# The task
Find the word "dashboard" in the records and copy every line where it occurs.

# Working data
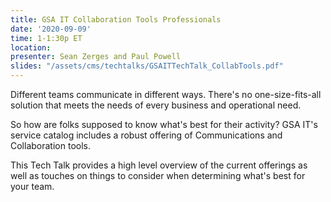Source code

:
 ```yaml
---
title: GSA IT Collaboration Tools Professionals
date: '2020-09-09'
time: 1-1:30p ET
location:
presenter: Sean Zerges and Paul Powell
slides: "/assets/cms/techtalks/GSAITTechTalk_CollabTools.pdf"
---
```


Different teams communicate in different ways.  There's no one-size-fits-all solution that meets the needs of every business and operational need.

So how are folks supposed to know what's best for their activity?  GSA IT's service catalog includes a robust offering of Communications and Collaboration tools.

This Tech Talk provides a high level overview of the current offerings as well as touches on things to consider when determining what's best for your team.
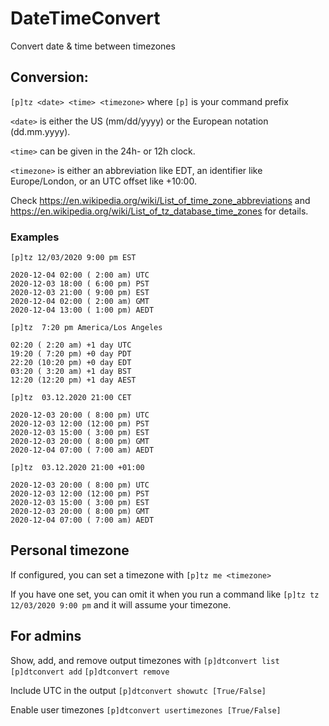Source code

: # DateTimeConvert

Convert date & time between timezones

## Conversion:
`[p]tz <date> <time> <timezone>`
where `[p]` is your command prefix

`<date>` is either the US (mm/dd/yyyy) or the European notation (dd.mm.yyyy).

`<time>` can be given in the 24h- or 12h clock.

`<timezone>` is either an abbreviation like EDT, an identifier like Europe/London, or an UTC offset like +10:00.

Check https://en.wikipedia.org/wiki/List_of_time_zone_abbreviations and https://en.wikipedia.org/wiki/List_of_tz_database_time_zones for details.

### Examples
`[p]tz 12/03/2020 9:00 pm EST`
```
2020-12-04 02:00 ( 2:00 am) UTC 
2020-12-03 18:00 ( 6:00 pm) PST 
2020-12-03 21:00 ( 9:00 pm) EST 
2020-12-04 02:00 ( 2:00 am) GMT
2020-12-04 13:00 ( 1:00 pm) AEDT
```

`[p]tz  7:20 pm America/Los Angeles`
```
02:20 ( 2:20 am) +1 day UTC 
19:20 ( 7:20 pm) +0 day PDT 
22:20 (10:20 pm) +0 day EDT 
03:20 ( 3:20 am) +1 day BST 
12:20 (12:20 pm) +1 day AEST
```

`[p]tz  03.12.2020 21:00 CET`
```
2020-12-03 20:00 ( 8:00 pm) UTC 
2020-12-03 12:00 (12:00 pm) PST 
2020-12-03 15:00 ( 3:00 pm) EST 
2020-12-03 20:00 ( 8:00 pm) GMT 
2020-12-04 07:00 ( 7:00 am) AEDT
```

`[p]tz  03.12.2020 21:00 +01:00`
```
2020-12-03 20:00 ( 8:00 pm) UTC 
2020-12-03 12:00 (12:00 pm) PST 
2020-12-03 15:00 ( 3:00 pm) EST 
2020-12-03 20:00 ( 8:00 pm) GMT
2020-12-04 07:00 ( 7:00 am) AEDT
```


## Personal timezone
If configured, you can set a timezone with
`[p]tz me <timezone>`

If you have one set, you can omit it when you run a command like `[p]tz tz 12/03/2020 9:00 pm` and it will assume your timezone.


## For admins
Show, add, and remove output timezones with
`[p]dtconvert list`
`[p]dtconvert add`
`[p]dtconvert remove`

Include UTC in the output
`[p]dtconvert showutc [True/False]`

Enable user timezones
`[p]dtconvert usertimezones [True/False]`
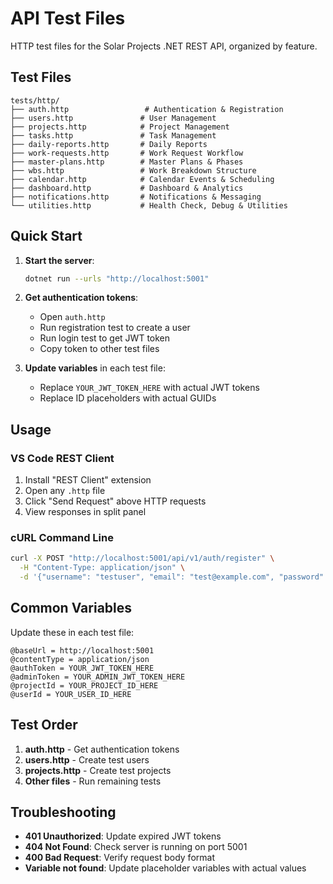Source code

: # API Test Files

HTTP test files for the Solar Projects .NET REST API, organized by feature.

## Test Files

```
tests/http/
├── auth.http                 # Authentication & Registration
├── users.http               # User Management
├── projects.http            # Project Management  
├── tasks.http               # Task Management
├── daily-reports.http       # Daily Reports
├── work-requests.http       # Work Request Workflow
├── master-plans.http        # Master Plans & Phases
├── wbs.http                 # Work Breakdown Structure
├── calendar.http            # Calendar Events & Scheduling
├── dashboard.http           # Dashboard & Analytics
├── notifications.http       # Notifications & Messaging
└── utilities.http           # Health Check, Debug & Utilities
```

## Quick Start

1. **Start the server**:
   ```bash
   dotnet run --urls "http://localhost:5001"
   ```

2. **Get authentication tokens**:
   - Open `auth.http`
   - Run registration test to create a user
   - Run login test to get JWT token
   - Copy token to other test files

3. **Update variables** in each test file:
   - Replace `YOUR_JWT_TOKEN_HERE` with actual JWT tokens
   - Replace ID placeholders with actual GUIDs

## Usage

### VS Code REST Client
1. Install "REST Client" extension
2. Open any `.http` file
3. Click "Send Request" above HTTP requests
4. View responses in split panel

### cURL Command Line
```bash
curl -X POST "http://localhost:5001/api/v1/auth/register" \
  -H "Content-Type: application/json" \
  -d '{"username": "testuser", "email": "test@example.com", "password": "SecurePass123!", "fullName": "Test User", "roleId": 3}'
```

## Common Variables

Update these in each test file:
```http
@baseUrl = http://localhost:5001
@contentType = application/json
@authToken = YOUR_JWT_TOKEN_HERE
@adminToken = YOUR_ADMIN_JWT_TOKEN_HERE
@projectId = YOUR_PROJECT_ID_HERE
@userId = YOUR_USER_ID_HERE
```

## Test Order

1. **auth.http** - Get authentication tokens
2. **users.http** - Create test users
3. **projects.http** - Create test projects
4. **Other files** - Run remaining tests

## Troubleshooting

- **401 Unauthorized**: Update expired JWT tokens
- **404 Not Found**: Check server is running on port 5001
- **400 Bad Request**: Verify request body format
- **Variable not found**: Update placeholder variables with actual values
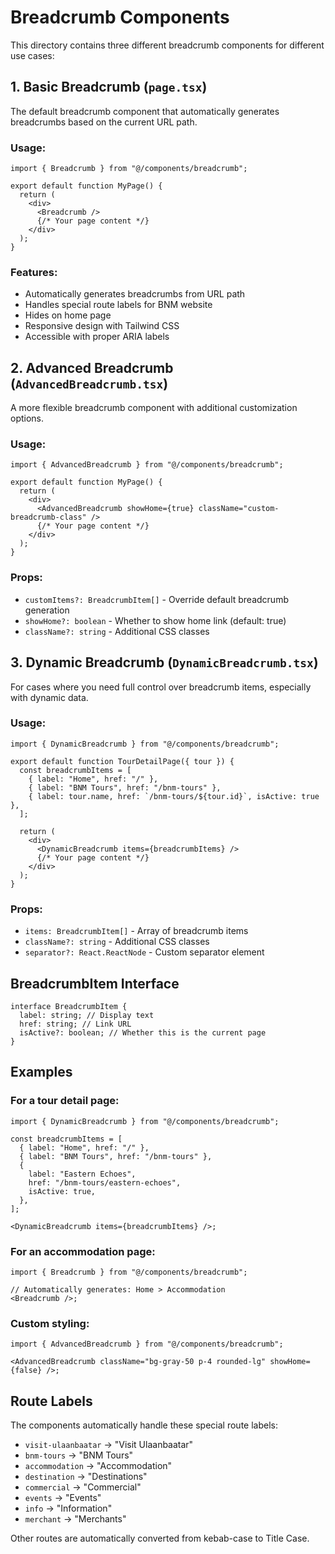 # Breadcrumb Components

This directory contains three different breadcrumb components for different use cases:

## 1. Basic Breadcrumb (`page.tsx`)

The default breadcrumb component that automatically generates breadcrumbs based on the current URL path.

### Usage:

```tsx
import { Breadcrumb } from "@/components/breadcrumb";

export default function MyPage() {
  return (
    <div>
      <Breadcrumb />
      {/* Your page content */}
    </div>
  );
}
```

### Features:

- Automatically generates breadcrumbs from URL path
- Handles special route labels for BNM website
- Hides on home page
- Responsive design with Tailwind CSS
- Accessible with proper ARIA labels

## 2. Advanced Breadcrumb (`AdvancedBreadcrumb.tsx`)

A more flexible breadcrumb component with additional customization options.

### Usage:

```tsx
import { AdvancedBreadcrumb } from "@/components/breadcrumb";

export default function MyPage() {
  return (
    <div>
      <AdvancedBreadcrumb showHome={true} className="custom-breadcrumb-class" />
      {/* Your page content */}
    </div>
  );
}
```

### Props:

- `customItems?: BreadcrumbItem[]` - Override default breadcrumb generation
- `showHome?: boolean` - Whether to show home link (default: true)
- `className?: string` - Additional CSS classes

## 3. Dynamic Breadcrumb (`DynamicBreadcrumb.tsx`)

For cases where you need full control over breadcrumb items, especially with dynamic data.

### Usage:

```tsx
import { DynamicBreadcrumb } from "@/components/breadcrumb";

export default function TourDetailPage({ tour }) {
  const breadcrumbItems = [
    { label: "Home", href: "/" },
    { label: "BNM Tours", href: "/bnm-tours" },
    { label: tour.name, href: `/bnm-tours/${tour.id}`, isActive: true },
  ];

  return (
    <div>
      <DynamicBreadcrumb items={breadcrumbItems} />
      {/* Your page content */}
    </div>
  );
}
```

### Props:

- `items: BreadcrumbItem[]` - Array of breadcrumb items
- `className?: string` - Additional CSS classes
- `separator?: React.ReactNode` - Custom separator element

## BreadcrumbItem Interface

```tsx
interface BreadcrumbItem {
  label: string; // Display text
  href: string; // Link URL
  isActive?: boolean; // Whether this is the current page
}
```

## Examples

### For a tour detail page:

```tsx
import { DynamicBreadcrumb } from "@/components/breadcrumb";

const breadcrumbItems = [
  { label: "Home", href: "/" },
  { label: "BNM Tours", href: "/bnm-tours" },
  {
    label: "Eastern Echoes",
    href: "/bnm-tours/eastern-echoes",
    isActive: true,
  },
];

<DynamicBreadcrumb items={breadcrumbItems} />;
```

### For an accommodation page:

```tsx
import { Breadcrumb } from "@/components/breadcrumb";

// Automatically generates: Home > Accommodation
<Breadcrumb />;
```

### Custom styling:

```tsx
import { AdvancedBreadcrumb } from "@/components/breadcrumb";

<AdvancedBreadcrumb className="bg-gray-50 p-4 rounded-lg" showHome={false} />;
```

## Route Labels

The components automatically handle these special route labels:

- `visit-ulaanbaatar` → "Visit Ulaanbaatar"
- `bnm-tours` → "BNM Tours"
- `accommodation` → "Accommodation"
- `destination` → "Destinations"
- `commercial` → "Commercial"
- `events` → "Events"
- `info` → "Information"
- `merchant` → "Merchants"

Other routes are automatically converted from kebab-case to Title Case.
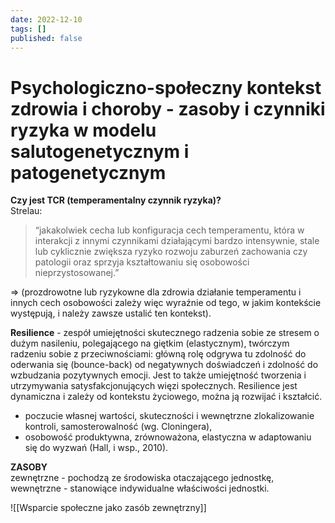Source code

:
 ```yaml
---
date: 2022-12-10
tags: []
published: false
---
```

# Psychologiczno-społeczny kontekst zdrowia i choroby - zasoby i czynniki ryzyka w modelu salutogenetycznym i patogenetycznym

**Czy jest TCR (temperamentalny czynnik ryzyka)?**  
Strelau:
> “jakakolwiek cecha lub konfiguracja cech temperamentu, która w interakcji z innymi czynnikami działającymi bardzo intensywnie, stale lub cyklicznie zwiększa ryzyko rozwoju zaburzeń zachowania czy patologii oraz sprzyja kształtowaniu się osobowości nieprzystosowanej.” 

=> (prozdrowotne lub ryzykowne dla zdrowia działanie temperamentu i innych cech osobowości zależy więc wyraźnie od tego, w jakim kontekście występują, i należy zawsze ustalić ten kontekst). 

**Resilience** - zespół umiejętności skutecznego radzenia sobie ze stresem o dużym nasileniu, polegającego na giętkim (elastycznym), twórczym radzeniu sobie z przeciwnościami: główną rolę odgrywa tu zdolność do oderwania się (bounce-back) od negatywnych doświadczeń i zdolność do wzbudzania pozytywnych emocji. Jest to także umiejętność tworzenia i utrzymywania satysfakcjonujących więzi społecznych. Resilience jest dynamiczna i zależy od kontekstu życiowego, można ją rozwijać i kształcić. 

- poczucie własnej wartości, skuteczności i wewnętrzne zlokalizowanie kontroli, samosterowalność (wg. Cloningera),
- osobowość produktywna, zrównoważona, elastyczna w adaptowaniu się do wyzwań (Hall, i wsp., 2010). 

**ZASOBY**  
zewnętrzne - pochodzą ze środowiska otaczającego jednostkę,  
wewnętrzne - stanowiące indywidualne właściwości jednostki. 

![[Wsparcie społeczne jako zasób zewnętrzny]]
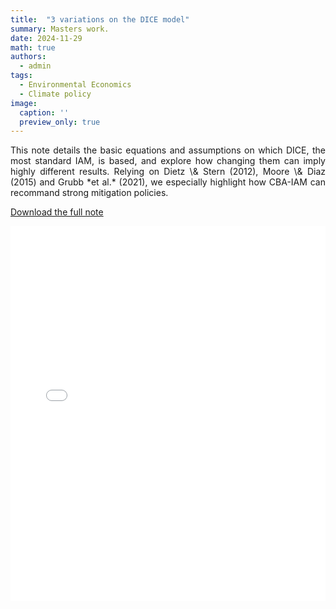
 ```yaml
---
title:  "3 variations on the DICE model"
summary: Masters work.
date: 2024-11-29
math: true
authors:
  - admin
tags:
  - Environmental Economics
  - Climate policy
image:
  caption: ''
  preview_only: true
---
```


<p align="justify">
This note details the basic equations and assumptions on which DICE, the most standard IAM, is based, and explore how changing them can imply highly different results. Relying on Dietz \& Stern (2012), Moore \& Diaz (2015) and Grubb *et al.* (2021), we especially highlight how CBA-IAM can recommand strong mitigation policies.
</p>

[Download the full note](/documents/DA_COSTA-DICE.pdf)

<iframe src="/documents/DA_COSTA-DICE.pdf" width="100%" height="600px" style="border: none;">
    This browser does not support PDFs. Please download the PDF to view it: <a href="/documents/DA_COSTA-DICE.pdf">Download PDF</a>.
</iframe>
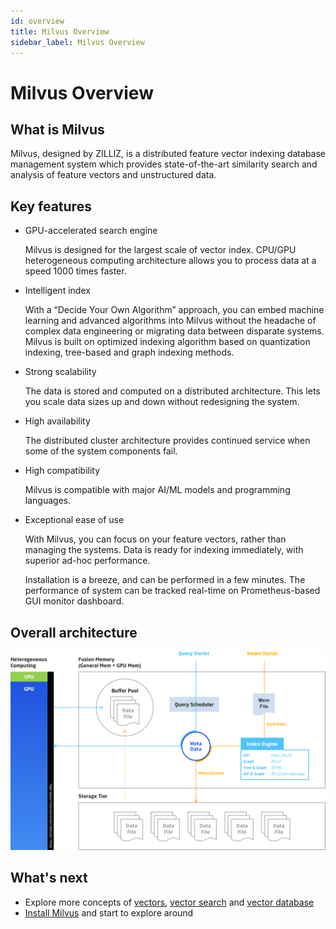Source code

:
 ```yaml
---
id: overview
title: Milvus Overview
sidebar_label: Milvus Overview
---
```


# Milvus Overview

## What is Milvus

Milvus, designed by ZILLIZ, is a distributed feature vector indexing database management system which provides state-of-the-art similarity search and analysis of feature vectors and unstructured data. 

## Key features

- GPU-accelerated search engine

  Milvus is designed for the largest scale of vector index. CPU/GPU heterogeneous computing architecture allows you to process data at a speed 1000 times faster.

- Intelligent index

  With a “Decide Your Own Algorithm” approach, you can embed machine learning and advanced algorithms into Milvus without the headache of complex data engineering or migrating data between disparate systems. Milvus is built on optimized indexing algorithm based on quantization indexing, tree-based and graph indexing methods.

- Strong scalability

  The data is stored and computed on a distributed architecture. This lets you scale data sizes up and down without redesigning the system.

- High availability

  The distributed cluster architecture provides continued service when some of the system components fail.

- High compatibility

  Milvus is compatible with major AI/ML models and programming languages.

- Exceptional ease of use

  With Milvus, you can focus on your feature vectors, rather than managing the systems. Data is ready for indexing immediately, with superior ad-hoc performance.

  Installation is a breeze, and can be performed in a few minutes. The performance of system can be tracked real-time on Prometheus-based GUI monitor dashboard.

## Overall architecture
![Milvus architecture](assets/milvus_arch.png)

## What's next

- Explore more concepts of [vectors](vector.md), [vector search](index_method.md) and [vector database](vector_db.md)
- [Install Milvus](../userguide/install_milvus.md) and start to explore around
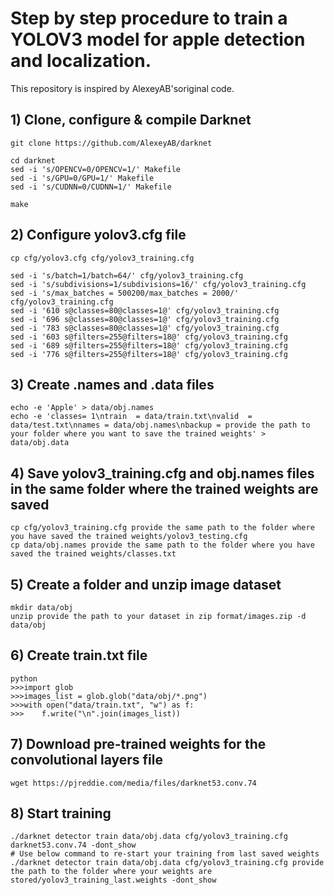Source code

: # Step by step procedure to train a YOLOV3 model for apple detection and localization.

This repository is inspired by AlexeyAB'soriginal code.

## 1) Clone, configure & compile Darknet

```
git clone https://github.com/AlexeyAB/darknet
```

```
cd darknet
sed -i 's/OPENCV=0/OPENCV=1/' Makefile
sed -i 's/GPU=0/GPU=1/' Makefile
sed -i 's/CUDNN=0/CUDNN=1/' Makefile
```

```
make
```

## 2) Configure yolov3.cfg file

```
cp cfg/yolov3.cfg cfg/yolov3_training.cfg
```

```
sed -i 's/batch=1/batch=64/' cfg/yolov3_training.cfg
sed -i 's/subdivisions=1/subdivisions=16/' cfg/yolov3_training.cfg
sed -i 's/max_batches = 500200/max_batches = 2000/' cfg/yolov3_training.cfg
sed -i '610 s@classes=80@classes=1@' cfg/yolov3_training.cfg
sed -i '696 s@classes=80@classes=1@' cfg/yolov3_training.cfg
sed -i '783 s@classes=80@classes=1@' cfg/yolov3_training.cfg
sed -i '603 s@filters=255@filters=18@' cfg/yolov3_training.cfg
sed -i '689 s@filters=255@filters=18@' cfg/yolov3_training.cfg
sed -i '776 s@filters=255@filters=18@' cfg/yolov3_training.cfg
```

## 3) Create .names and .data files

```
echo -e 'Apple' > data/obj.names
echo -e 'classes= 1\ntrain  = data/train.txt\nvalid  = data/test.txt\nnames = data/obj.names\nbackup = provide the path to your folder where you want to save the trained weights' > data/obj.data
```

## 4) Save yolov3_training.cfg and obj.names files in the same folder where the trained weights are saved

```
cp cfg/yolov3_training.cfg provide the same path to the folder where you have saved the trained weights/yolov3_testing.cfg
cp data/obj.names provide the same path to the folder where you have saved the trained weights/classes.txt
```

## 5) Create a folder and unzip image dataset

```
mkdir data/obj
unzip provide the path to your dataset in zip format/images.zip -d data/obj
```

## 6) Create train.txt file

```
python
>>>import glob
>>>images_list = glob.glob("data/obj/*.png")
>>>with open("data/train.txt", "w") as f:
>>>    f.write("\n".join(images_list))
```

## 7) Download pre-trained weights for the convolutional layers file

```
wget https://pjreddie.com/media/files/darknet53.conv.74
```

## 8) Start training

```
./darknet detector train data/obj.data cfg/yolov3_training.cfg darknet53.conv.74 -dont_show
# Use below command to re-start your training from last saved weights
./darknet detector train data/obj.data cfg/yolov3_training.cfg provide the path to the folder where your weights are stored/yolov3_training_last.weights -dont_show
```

# Answer section
├── dashboard.http           # Dashboard & Analytics
  Installation is a breeze, and can be performed in a few minutes. The performance of system can be tracked real-time on Prometheus-based GUI monitor dashboard.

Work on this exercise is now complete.